To do: Locate the string "gibt" throughout the material and copy every line in which it occurs.

═════ Supplied material ═════

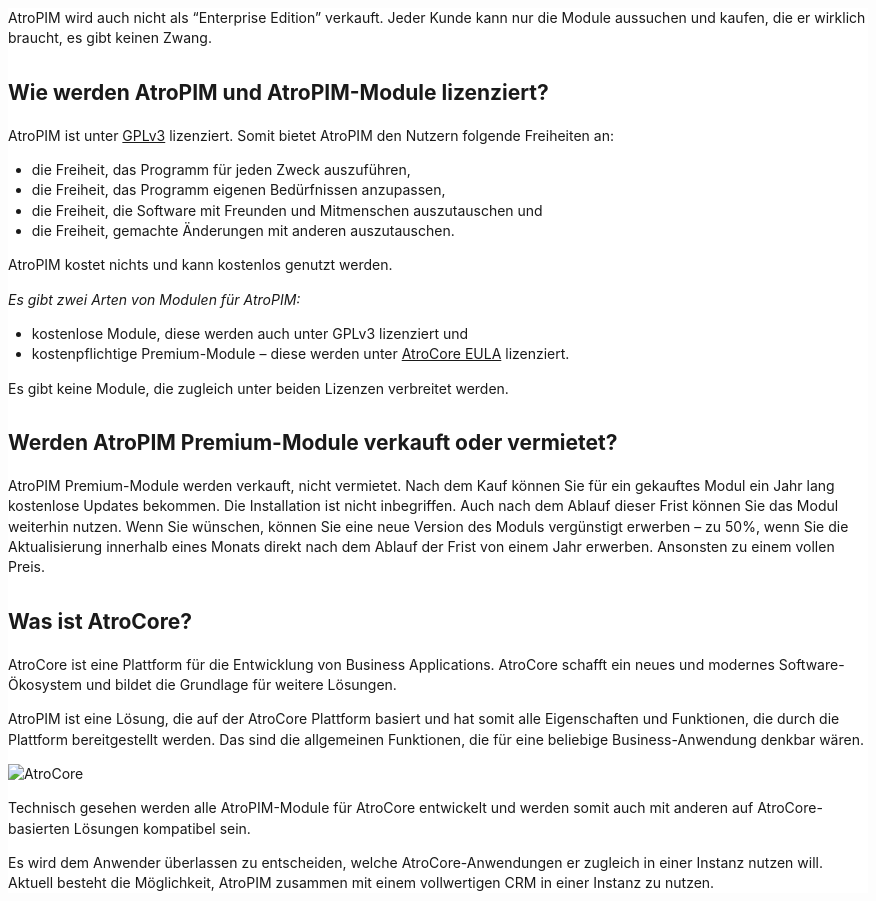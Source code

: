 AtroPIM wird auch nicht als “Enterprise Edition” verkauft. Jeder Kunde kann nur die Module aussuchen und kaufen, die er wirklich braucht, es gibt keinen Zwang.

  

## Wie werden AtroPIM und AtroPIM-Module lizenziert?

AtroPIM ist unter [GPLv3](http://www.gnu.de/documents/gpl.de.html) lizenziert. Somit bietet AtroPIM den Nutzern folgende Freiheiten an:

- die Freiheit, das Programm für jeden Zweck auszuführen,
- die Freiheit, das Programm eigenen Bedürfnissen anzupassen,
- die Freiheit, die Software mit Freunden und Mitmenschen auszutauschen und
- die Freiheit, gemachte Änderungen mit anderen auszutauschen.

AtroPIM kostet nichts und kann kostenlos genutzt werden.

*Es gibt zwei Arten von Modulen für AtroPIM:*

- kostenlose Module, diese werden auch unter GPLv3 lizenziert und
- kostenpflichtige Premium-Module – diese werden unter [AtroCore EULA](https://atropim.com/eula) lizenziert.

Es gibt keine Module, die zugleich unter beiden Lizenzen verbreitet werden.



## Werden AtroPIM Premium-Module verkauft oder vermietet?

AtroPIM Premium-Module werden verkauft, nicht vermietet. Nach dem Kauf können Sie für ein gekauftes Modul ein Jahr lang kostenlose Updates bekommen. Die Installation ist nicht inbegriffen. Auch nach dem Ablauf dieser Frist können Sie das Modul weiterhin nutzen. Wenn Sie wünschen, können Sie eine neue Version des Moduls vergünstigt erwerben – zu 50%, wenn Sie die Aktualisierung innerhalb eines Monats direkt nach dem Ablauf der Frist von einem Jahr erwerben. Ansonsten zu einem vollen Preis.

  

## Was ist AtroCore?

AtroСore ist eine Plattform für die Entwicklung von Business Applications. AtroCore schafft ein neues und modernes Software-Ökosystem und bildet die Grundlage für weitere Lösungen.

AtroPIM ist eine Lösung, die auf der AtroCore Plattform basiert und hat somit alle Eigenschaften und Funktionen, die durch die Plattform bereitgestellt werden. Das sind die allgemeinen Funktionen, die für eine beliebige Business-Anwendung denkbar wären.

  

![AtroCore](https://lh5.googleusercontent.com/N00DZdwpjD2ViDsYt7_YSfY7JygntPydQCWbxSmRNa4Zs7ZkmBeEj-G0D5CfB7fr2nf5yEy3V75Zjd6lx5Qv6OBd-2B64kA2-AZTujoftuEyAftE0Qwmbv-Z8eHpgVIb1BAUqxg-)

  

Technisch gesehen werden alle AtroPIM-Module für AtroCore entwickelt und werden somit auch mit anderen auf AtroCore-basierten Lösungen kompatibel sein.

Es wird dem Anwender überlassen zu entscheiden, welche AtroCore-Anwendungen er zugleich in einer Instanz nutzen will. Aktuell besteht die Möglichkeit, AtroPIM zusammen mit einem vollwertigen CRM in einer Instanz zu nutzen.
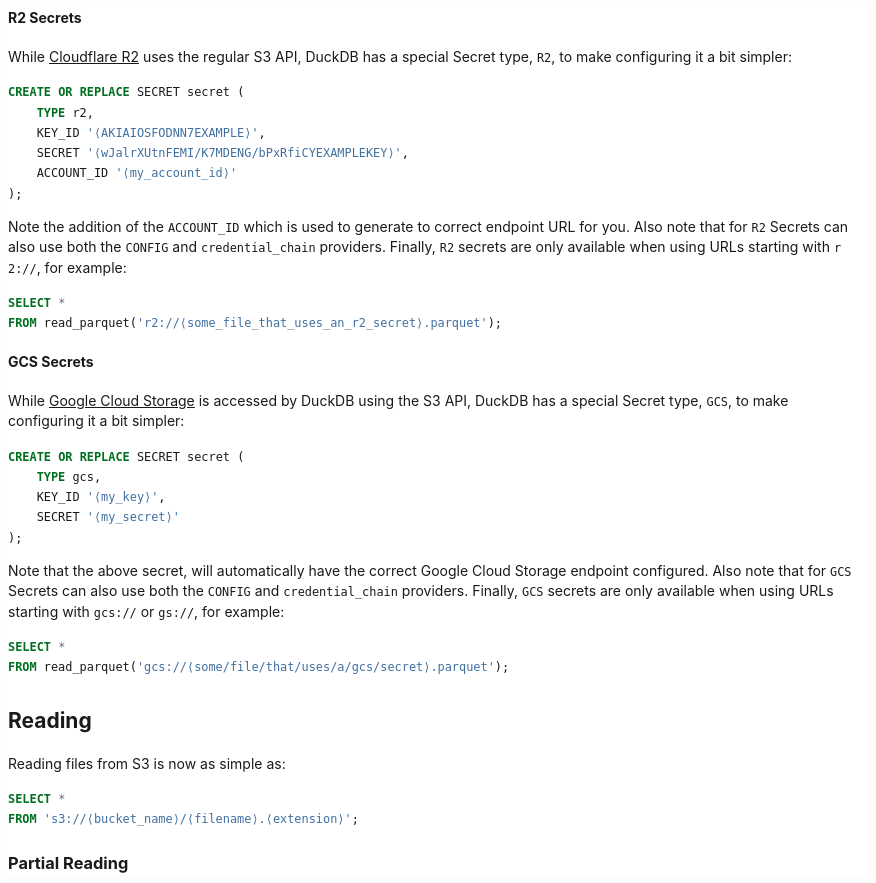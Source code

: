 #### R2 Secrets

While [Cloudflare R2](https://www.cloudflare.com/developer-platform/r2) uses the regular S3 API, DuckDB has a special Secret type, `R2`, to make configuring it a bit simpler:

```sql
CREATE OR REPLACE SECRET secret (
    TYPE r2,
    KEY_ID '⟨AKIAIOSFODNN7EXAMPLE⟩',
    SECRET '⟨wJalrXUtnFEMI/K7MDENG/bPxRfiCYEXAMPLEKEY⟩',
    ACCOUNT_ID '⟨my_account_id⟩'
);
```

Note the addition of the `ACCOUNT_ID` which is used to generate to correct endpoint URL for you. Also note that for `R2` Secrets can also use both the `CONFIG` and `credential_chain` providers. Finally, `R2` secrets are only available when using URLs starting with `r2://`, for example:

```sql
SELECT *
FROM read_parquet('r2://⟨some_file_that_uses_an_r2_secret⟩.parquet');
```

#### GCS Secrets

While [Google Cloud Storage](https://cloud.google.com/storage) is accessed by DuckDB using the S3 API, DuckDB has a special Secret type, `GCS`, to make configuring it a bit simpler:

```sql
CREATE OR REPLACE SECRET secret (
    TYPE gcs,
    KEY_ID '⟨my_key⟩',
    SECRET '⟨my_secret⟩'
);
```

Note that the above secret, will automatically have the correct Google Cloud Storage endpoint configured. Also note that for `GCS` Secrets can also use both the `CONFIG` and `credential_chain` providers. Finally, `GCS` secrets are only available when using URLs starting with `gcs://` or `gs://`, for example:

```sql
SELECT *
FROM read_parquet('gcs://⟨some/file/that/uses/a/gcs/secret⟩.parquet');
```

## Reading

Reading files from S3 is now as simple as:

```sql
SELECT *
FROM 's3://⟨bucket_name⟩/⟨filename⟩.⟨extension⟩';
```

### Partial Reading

═════

Response to the task:
: AtroPIM wird auch nicht als “Enterprise Edition” verkauft. Jeder Kunde kann nur die Module aussuchen und kaufen, die er wirklich braucht, es gibt keinen Zwang.
*Es gibt zwei Arten von Modulen für AtroPIM:*
Es gibt keine Module, die zugleich unter beiden Lizenzen verbreitet werden.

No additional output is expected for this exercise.